More NUMA / shared memory thoughts

Spent the day thinking over shared memory and NUMA.

Supporting a single segment of shared memory is smooth and graceful. It looks good in the API, is simple and easy to understand for the user.

Multiple segments is messy. The user needs to provide per-process state, and to register each segment in each process, before it can be used. Most significant bits have to be taken from the offset value, to indicate which segment the offset is from.

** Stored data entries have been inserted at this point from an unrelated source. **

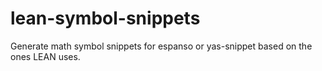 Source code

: # lean-symbol-snippets
Generate math symbol snippets for espanso or yas-snippet based on the ones LEAN uses.
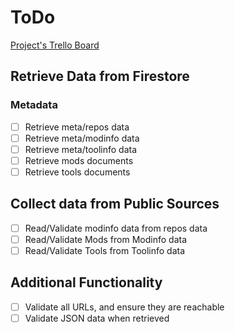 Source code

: # ToDo

[Project's Trello Board](https://trello.com/b/IOnk7NDw/projectdaedalus-cli-tool)

## Retrieve Data from Firestore

### Metadata

- [ ] Retrieve meta/repos data
- [ ] Retrieve meta/modinfo data
- [ ] Retrieve meta/toolinfo data
- [ ] Retrieve mods documents
- [ ] Retrieve tools documents

## Collect data from Public Sources

- [ ] Read/Validate modinfo data from repos data <!-- convience to easily add modinfo/toolinfo data given a repo -->
- [ ] Read/Validate Mods from Modinfo data
- [ ] Read/Validate Tools from Toolinfo data

## Additional Functionality

- [ ] Validate all URLs, and ensure they are reachable
- [ ] Validate JSON data when retrieved
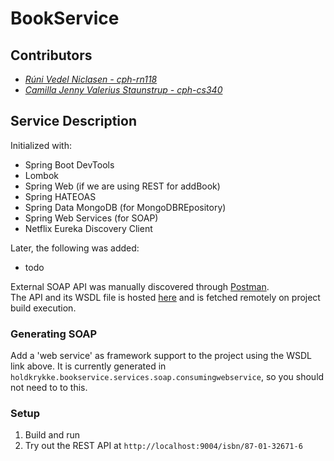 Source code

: # BookService

## Contributors

- _[Rúni Vedel Niclasen - cph-rn118](https://github.com/Runi-VN)_
- _[Camilla Jenny Valerius Staunstrup - cph-cs340](https://github.com/Castau)_

## Service Description

Initialized with:

- Spring Boot DevTools
- Lombok
- Spring Web (if we are using REST for addBook)
- Spring HATEOAS
- Spring Data MongoDB (for MongoDBREpository)
- Spring Web Services (for SOAP)
- Netflix Eureka Discovery Client

Later, the following was added:
- todo

External SOAP API was manually discovered through [Postman](https://documenter.getpostman.com/view/8854915/Szf26WHn#58604e5a-7631-43dc-8ed4-904f4223d59b).  
The API and its WSDL file is hosted [here](http://webservices.daehosting.com/services/isbnservice.wso) and is fetched remotely on project build execution.

### Generating SOAP 
Add a 'web service' as framework support to the project using the WSDL link above. It is currently generated in `holdkrykke.bookservice.services.soap.consumingwebservice`, so you should not need to to this.

### Setup
1. Build and run
2. Try out the REST API at `http://localhost:9004/isbn/87-01-32671-6` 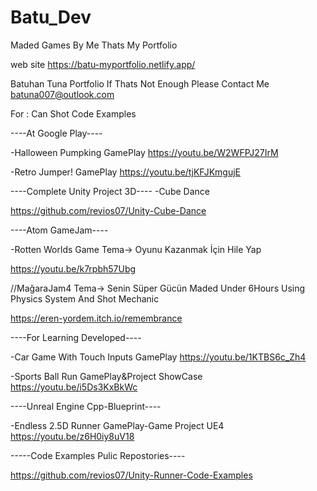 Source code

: # Batu_Dev
 
Maded Games By Me Thats My Portfolio

web site
https://batu-myportfolio.netlify.app/

Batuhan Tuna Portfolio
If Thats Not Enough Please Contact Me
batuna007@outlook.com

For : Can Shot Code Examples

----At Google Play----

-Halloween Pumpking GamePlay
https://youtu.be/W2WFPJ27IrM

-Retro Jumper! GamePlay
https://youtu.be/tjKFJKmgujE

----Complete Unity Project 3D----
-Cube Dance

https://github.com/revios07/Unity-Cube-Dance

----Atom GameJam----

-Rotten Worlds Game
Tema-> Oyunu Kazanmak İçin Hile Yap

https://youtu.be/k7rpbh57Ubg

//MağaraJam4
Tema-> Senin Süper Gücün
Maded Under 6Hours
Using Physics System And Shot Mechanic

https://eren-yordem.itch.io/remembrance

----For Learning Developed----

-Car Game With Touch Inputs GamePlay
https://youtu.be/1KTBS6c_Zh4

-Sports Ball Run GamePlay&Project ShowCase
https://youtu.be/i5Ds3KxBkWc

----Unreal Engine Cpp-Blueprint----

-Endless 2.5D Runner GamePlay-Game Project UE4
https://youtu.be/z6H0iy8uV18

-----Code Examples Pulic Repostories----

https://github.com/revios07/Unity-Runner-Code-Examples

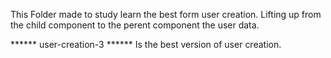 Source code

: This Folder made to study learn the best form user creation.
Lifting up from the child component to the perent component the user data.

****** user-creation-3 ******
Is the best version of user creation. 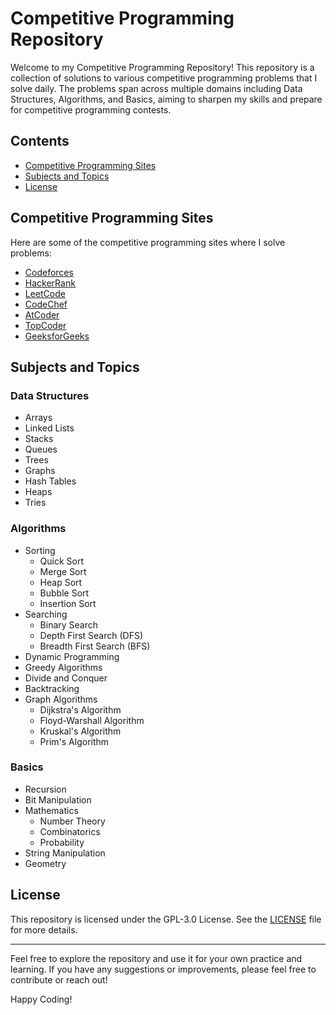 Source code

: # Competitive Programming Repository

Welcome to my Competitive Programming Repository! This repository is a collection of solutions to various competitive programming problems that I solve daily. The problems span across multiple domains including Data Structures, Algorithms, and Basics, aiming to sharpen my skills and prepare for competitive programming contests.

## Contents

- [Competitive Programming Sites](#competitive-programming-sites)
- [Subjects and Topics](#subjects-and-topics)
- [License](#license)

## Competitive Programming Sites

Here are some of the competitive programming sites where I solve problems:

- [Codeforces](https://codeforces.com/)
- [HackerRank](https://www.hackerrank.com/)
- [LeetCode](https://leetcode.com/)
- [CodeChef](https://www.codechef.com/)
- [AtCoder](https://atcoder.jp/)
- [TopCoder](https://www.topcoder.com/)
- [GeeksforGeeks](https://www.geeksforgeeks.org/)

## Subjects and Topics

### Data Structures

- Arrays
- Linked Lists
- Stacks
- Queues
- Trees
- Graphs
- Hash Tables
- Heaps
- Tries

### Algorithms

- Sorting
  - Quick Sort
  - Merge Sort
  - Heap Sort
  - Bubble Sort
  - Insertion Sort
- Searching
  - Binary Search
  - Depth First Search (DFS)
  - Breadth First Search (BFS)
- Dynamic Programming
- Greedy Algorithms
- Divide and Conquer
- Backtracking
- Graph Algorithms
  - Dijkstra's Algorithm
  - Floyd-Warshall Algorithm
  - Kruskal's Algorithm
  - Prim's Algorithm

### Basics

- Recursion
- Bit Manipulation
- Mathematics
  - Number Theory
  - Combinatorics
  - Probability
- String Manipulation
- Geometry

## License

This repository is licensed under the GPL-3.0 License. See the [LICENSE](LICENSE) file for more details.

---

Feel free to explore the repository and use it for your own practice and learning. If you have any suggestions or improvements, please feel free to contribute or reach out!

Happy Coding!
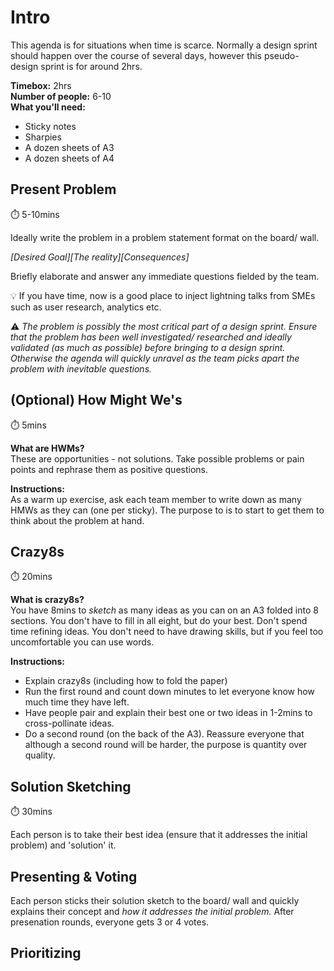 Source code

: # Intro
This agenda is for situations when time is scarce. Normally a design sprint should happen over the course of several days, however this pseudo-design sprint is for around 2hrs.

**Timebox:** 2hrs\
**Number of people:** 6-10\
**What you'll need:**
- Sticky notes
- Sharpies
- A dozen sheets of A3
- A dozen sheets of A4

## Present Problem

⏱️ 5-10mins

Ideally write the problem in a problem statement format on the board/ wall.

_[Desired Goal][The reality][Consequences]_

Briefly elaborate and answer any immediate questions fielded by the team.

:bulb: If you have time, now is a good place to inject lightning talks from SMEs such as user research, analytics etc.

:warning: _The problem is possibly the most critical part of a design sprint. Ensure that the problem has been well investigated/ researched and ideally validated (as much as possible) before bringing to a design sprint. Otherwise the agenda will quickly unravel as the team picks apart the problem with inevitable questions._

## (Optional) How Might We's

⏱️ 5mins

**What are HWMs?**\
These are opportunities - not solutions. Take possible problems or pain points and rephrase them as positive questions.

**Instructions:**\
As a warm up exercise, ask each team member to write down as many HMWs as they can (one per sticky). The purpose to is to start to get them to think about the problem at hand.

## Crazy8s
⏱️ 20mins

**What is crazy8s?**\
You have 8mins to _sketch_ as many ideas as you can on an A3 folded into 8 sections. You don't have to fill in all eight, but do your best. Don't spend time refining ideas. You don't need to have drawing skills, but if you feel too uncomfortable you can use words.

**Instructions:**
- Explain crazy8s (including how to fold the paper)
- Run the first round and count down minutes to let everyone know how much time they have left.
- Have people pair and explain their best one or two ideas in 1-2mins to cross-pollinate ideas.
- Do a second round (on the back of the A3). Reassure everyone that although a second round will be harder, the purpose is quantity over quality.

## Solution Sketching

⏱️ 30mins

Each person is to take their best idea (ensure that it addresses the initial problem) and 'solution' it.

## Presenting & Voting
Each person sticks their solution sketch to the board/ wall and quickly explains their concept and _*how it addresses the initial problem.*_
After presenation rounds, everyone gets 3 or 4 votes.

## Prioritizing
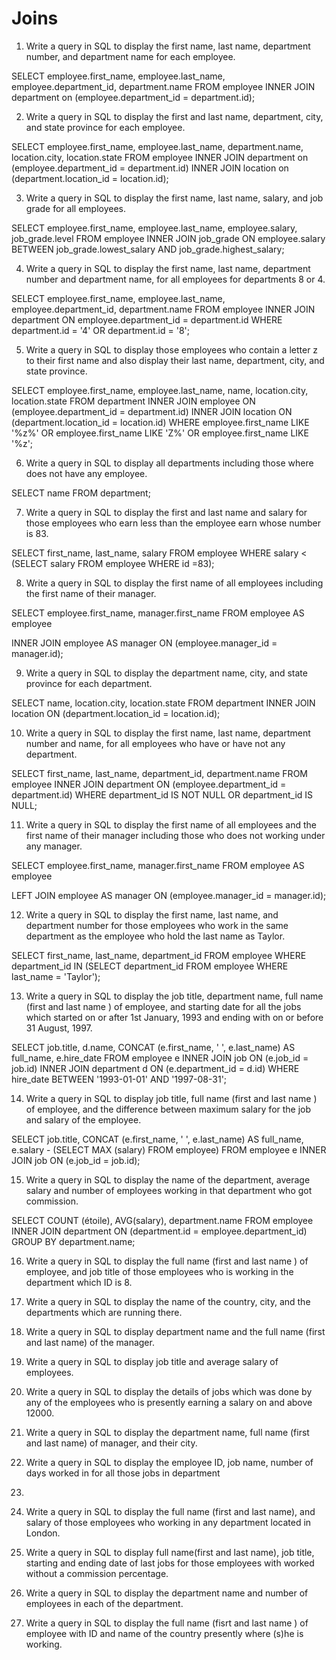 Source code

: # Joins

1. Write a query in SQL to display the first name, last name, department number, and department name for each employee.

SELECT
employee.first_name,
employee.last_name,
employee.department_id,
department.name
FROM employee
INNER JOIN department on (employee.department_id = department.id);

2. Write a query in SQL to display the first and last name, department, city, and state province for each employee.

SELECT
employee.first_name,
employee.last_name,
department.name,
location.city,
location.state
FROM employee
INNER JOIN department on (employee.department_id = department.id)
INNER JOIN location on (department.location_id = location.id);

3. Write a query in SQL to display the first name, last name, salary, and job grade for all employees.

SELECT
employee.first_name,
employee.last_name,
employee.salary,
job_grade.level
FROM employee
INNER JOIN job_grade ON employee.salary BETWEEN job_grade.lowest_salary AND job_grade.highest_salary;

4. Write a query in SQL to display the first name, last name, department number and department name, for all employees
for departments 8 or 4.

SELECT
employee.first_name,
employee.last_name,
employee.department_id,
department.name
FROM employee
INNER JOIN department ON employee.department_id = department.id
WHERE department.id = '4' OR department.id = '8';

5. Write a query in SQL to display those employees who contain a letter z to their first name and also display their
last name, department, city, and state province.

SELECT employee.first_name, employee.last_name, name, location.city, location.state
FROM department
INNER JOIN employee ON (employee.department_id = department.id)
INNER JOIN location ON (department.location_id = location.id)
WHERE employee.first_name LIKE '%z%' OR employee.first_name LIKE 'Z%' OR employee.first_name LIKE '%z';

6. Write a query in SQL to display all departments including those where does not have any employee.

SELECT name FROM department;

7. Write a query in SQL to display the first and last name and salary for those employees who earn less than the
employee earn whose number is 83.

SELECT
first_name,
last_name,
salary
FROM employee
WHERE salary < (SELECT salary FROM employee
WHERE id =83);

8. Write a query in SQL to display the first name of all employees including the first name of their manager.

SELECT
employee.first_name,
manager.first_name
FROM employee AS employee

INNER JOIN employee AS manager ON (employee.manager_id = manager.id);

9. Write a query in SQL to display the department name, city, and state province for each department.

SELECT
name,
location.city,
location.state
FROM department
INNER JOIN location ON (department.location_id = location.id);

10. Write a query in SQL to display the first name, last name, department number and name, for all employees who have or
have not any department.

SELECT
first_name,
last_name,
department_id,
department.name
FROM employee
INNER JOIN department ON (employee.department_id = department.id)
WHERE department_id IS NOT NULL OR department_id IS NULL;

11. Write a query in SQL to display the first name of all employees and the first name of their manager including those
who does not working under any manager.

SELECT
employee.first_name,
manager.first_name
FROM employee AS employee

LEFT JOIN employee AS manager ON (employee.manager_id = manager.id);

12. Write a query in SQL to display the first name, last name, and department number for those employees who work in the
same department as the employee who hold the last name as Taylor.

SELECT first_name, last_name, department_id
FROM employee
WHERE department_id IN (SELECT department_id FROM employee WHERE last_name = 'Taylor');

13. Write a query in SQL to display the job title, department name, full name (first and last name ) of employee, and
starting date for all the jobs which started on or after 1st January, 1993 and ending with on or before 31 August, 1997.

SELECT job.title, d.name, CONCAT (e.first_name, ' ', e.last_name) AS full_name, e.hire_date
FROM employee e
INNER JOIN job ON (e.job_id = job.id)
INNER JOIN department d ON (e.department_id = d.id)
WHERE hire_date BETWEEN '1993-01-01' AND '1997-08-31';

14. Write a query in SQL to display job title, full name (first and last name ) of employee, and the difference between
maximum salary for the job and salary of the employee.

SELECT job.title, CONCAT (e.first_name, ' ', e.last_name) AS full_name, e.salary - (SELECT MAX (salary) FROM employee)
FROM employee e
INNER JOIN job ON (e.job_id = job.id);

15. Write a query in SQL to display the name of the department, average salary and number of employees working in that
department who got commission.

SELECT COUNT (étoile), AVG(salary), department.name
FROM employee
INNER JOIN department ON (department.id = employee.department_id)
GROUP BY department.name;

16. Write a query in SQL to display the full name (first and last name ) of employee, and job title of those employees
who is working in the department which ID is 8.

17. Write a query in SQL to display the name of the country, city, and the departments which are running there.

18. Write a query in SQL to display department name and the full name (first and last name) of the manager.

19. Write a query in SQL to display job title and average salary of employees.

20. Write a query in SQL to display the details of jobs which was done by any of the employees who is presently earning
a salary on and above 12000.

22. Write a query in SQL to display the department name, full name (first and last name) of manager, and their city.

23. Write a query in SQL to display the employee ID, job name, number of days worked in for all those jobs in department
8.

24. Write a query in SQL to display the full name (first and last name), and salary of those employees who working in
any department located in London.

25. Write a query in SQL to display full name(first and last name), job title, starting and ending date of last jobs for
those employees with worked without a commission percentage.

26. Write a query in SQL to display the department name and number of employees in each of the department.

27. Write a query in SQL to display the full name (fisrt and last name ) of employee with ID and name of the country
presently where (s)he is working.
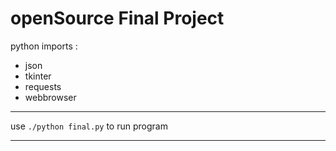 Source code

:# openSource Final Project

python imports :  
* json  
* tkinter  
* requests  
* webbrowser  

---

use
` ./python final.py `
to run program

---
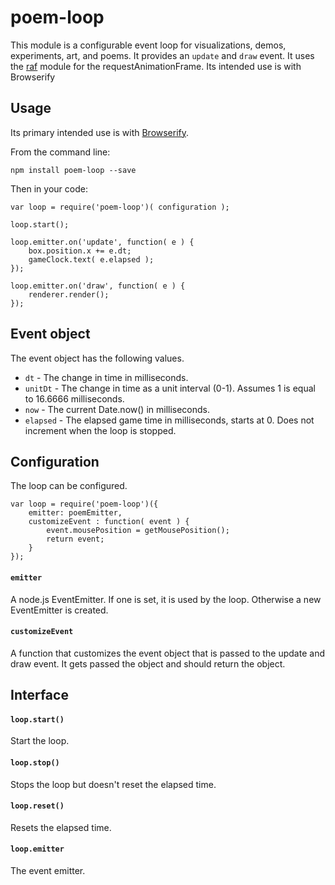 # poem-loop

This module is a configurable event loop for visualizations, demos, experiments, art, and poems. It provides an `update` and `draw` event. It uses the [raf](https://www.npmjs.com/package/raf) module for the requestAnimationFrame. Its intended use is with Browserify

## Usage

Its primary intended use is with [Browserify](http://browserify.org/).

From the command line:

	npm install poem-loop --save

Then in your code:

	var loop = require('poem-loop')( configuration );
	
	loop.start();
	
	loop.emitter.on('update', function( e ) {
		box.position.x += e.dt;
		gameClock.text( e.elapsed );
	});
	
	loop.emitter.on('draw', function( e ) {
		renderer.render();
	});
	
## Event object

The event object has the following values.

 * `dt` - The change in time in milliseconds.
 * `unitDt` - The change in time as a unit interval (0-1). Assumes 1 is equal to 16.6666 milliseconds.
 * `now` - The current Date.now() in milliseconds.
 * `elapsed` - The elapsed game time in milliseconds, starts at 0. Does not increment when the loop is stopped.

## Configuration

The loop can be configured.

	var loop = require('poem-loop')({
		emitter: poemEmitter,
		customizeEvent : function( event ) {
			event.mousePosition = getMousePosition();
			return event;
		}
	});

#### `emitter`

A node.js EventEmitter. If one is set, it is used by the loop. Otherwise a new EventEmitter is created.

#### `customizeEvent`

A function that customizes the event object that is passed to the update and draw event. It gets passed the object and should return the object.

## Interface

#### `loop.start()`

Start the loop.

#### `loop.stop()`

Stops the loop but doesn't reset the elapsed time.

#### `loop.reset()`

Resets the elapsed time.

#### `loop.emitter`

The event emitter. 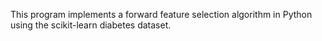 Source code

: This program implements a forward feature selection algorithm in Python using the scikit-learn diabetes dataset.
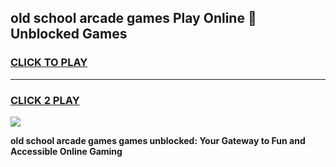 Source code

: 
## old school arcade games Play Online 👋 Unblocked Games
<h3>
<a href="https://news.freeplayer.one?title=old_school_arcade_games&ref=17GH">CLICK TO PLAY</a></h3>
<hr>

<h3>
<a href="https://news.freeplayer.one?title=old_school_arcade_games&ref=17GH">CLICK 2 PLAY</a>
  
</h3>

<a href="https://news.freeplayer.one?title=old_school_arcade_games&ref=17GH/"><img src="https://clearcache.store/games.png"></a>


**old school arcade games games unblocked: Your Gateway to Fun and Accessible Online Gaming**

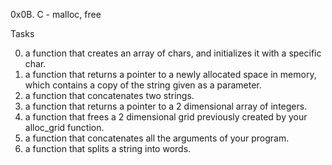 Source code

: 0x0B. C - malloc, free

Tasks

00. a function that creates an array of chars, and initializes it with a specific char.
01. a function that returns a pointer to a newly allocated space in memory, which contains a copy of the string given as a parameter.
02. a function that concatenates two strings.
03. a function that returns a pointer to a 2 dimensional array of integers.
04. a function that frees a 2 dimensional grid previously created by your alloc_grid function.
05. a function that concatenates all the arguments of your program.
06. a function that splits a string into words.
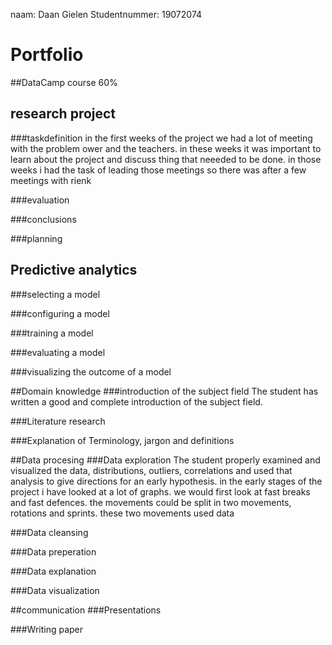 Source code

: naam: Daan Gielen
Studentnummer: 19072074


# Portfolio

##DataCamp course 
60%


## research project 

  ###taskdefinition
     in the first weeks of the project we had a lot of meeting with the problem ower and the teachers. in these weeks it was        important to learn about the project and discuss thing that neeeded to be done. in those weeks i had the task of leading those meetings so there was 
      after a few meetings with rienk 

  ###evaluation

  ###conclusions

  ###planning

## Predictive analytics
  ###selecting a model
    
  ###configuring a model
  
  ###training a model
  
  ###evaluating a model
  
  ###visualizing the outcome of a model
  
##Domain knowledge
  ###introduction of the subject field
  The student has written a good and complete introduction of the subject field.

  ###Literature research
  
  
  ###Explanation of Terminology, jargon and definitions
  
##Data procesing
  ###Data exploration 
    The student properly examined and visualized the data, distributions, outliers, correlations and used that analysis to give directions for an early hypothesis.
    in the early stages of the project i have looked at a lot of graphs. we would first look at fast breaks and fast defences. the movements could be split in two movements, rotations and sprints. these two movements used data 
    
  ###Data cleansing
  
  ###Data preperation 
  
  ###Data explanation 
  
  ###Data visualization 
  
##communication 
  ###Presentations
  
  
  ###Writing paper
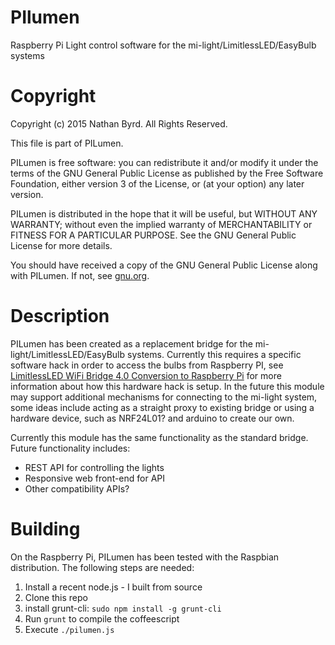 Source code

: # PIlumen
Raspberry Pi Light control software for the mi-light/LimitlessLED/EasyBulb systems
  
Copyright
=========

Copyright (c) 2015 Nathan Byrd. All Rights Reserved.

This file is part of PILumen.

PILumen is free software: you can redistribute it and/or modify
it under the terms of the GNU General Public License as published by
the Free Software Foundation, either version 3 of the License, or
(at your option) any later version.

PILumen is distributed in the hope that it will be useful,
but WITHOUT ANY WARRANTY; without even the implied warranty of
MERCHANTABILITY or FITNESS FOR A PARTICULAR PURPOSE.  See the
GNU General Public License for more details.

You should have received a copy of the GNU General Public License
along with PILumen.  If not, see [gnu.org](http://www.gnu.org/licenses/).

Description
===========

PILumen has been created as a replacement bridge for the 
mi-light/LimitlessLED/EasyBulb systems.  Currently this requires a specific 
software hack in order to access the bulbs from Raspberry PI, see 
[LimitlessLED WiFi Bridge 4.0 Conversion to Raspberry Pi](http://servernetworktech.com/2014/09/limitlessled-wifi-bridge-4-0-conversion-raspberry-pi/)
 for more information about how this hardware hack is setup.  In the future 
this module may support additional mechanisms for connecting to the 
mi-light system, some ideas include acting as a straight proxy to existing 
bridge or using a hardware device, such as NRF24L01? and arduino to create 
our own.

Currently this module has the same functionality as the standard bridge.  
Future functionality includes:

* REST API for controlling the lights
* Responsive web front-end for API
* Other compatibility APIs?

Building
========

On the Raspberry Pi, PILumen has been tested with the Raspbian distribution.  The following steps are needed:

1. Install a recent node.js - I built from source
2. Clone this repo
3. install grunt-cli: `sudo npm install -g grunt-cli`
4. Run `grunt` to compile the coffeescript
5. Execute `./pilumen.js`
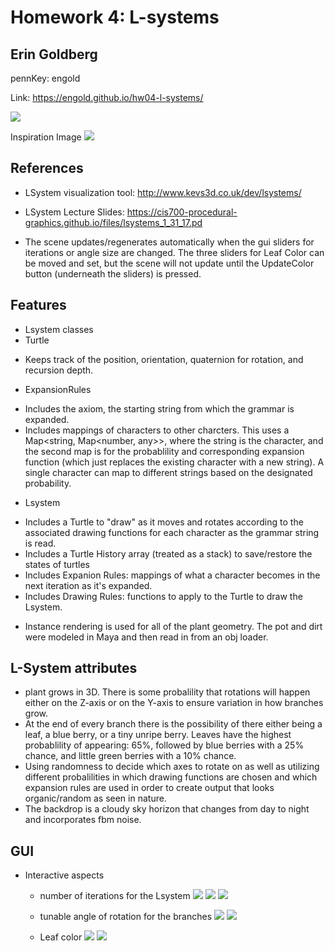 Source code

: # Homework 4: L-systems

## Erin Goldberg
pennKey: engold

Link: https://engold.github.io/hw04-l-systems/

![](plant1.PNG)

Inspiration Image
![](ref.png)

## References
- LSystem visualization tool: http://www.kevs3d.co.uk/dev/lsystems/ 
- LSystem Lecture Slides: https://cis700-procedural-graphics.github.io/files/lsystems_1_31_17.pd

- The scene updates/regenerates automatically when the gui sliders for iterations or angle size are changed. The three sliders for Leaf Color can be moved and set, but the scene will not update until the UpdateColor button (underneath the sliders) is pressed.

## Features
- Lsystem classes
-   Turtle
  +    Keeps track of the position, orientation, quaternion for rotation, and recursion depth.
-   ExpansionRules
  +   Includes the axiom, the starting string from which the grammar is expanded.
  +   Includes mappings of characters to other charcters. This uses a Map<string, Map<number, any>>, where the string is the character, and the second map is for the probablility and corresponding expansion function (which just replaces the existing character with a new string). A single character can map to different strings based on the designated probability.
-   Lsystem 
  +   Includes a Turtle to "draw" as it moves and rotates according to the associated drawing functions for each character as the grammar string is read.
  +    Includes a Turtle History array (treated as a stack) to save/restore the states of turtles
  +    Includes Expanion Rules: mappings of what a character becomes in the next iteration as it's expanded. 
  +    Includes Drawing Rules: functions to apply to the Turtle to draw the Lsystem.
  
- Instance rendering is used for all of the plant geometry. The pot and dirt were modeled in Maya and then read in from an obj loader. 

## L-System attributes
  - plant grows in 3D. There is some probalility that rotations will happen either on the Z-axis or on the Y-axis to ensure variation in how branches grow. 
  - At the end of every branch there is the possibility of there either being a leaf, a blue berry, or a tiny unripe berry. Leaves have the highest probablility of appearing: 65%, followed by blue berries with a 25% chance, and little green berries with a 10% chance.
  -  Using randomness to decide which axes to rotate on as well as utilizing different probalilities in which drawing functions are chosen and which expansion rules are used in order to create output that looks organic/random as seen in nature.
  - The backdrop is a cloudy sky horizon that changes from day to night and incorporates fbm noise.

## GUI
- Interactive aspects
  - number of iterations for the Lsystem
    ![](it2.png)
    ![](it3.png)
    ![](it4.png)

  - tunable angle of rotation for the branches
    ![](smallAngle.png)
    ![](bigAngle.png)

  - Leaf color
    ![](color1.png)
    ![](color2.png)

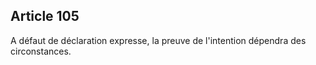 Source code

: Article 105
----
A défaut de déclaration expresse, la preuve de l'intention dépendra des
circonstances.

When the user passes in a pointer, a lookup has to occur to figure out which segment that pointer is from.

There is a reason to use multiple segments in Linux.

This is that memory policy is on a per-process basis, not per-data structure.

So if I go striped, fine, I can allocate one shared memory block and it’ll be striped on a page basis.

But what if I want striped for one data structure, but something else for another?

There is only one policy, and it is enforced when pages are swapped back in, so you can’t set it, do stuff, and then change it : whatever you have set *now* is what gradually comes to be applied, as pages swap in and out.

In fact this is a problem anyway : if I do have multiple shared memory segments, one per NUMA node, and I’m so controlling my NUMA directly, and striping on a per-entity bais – memory policy will mess it up for me by applying itself to my allocations.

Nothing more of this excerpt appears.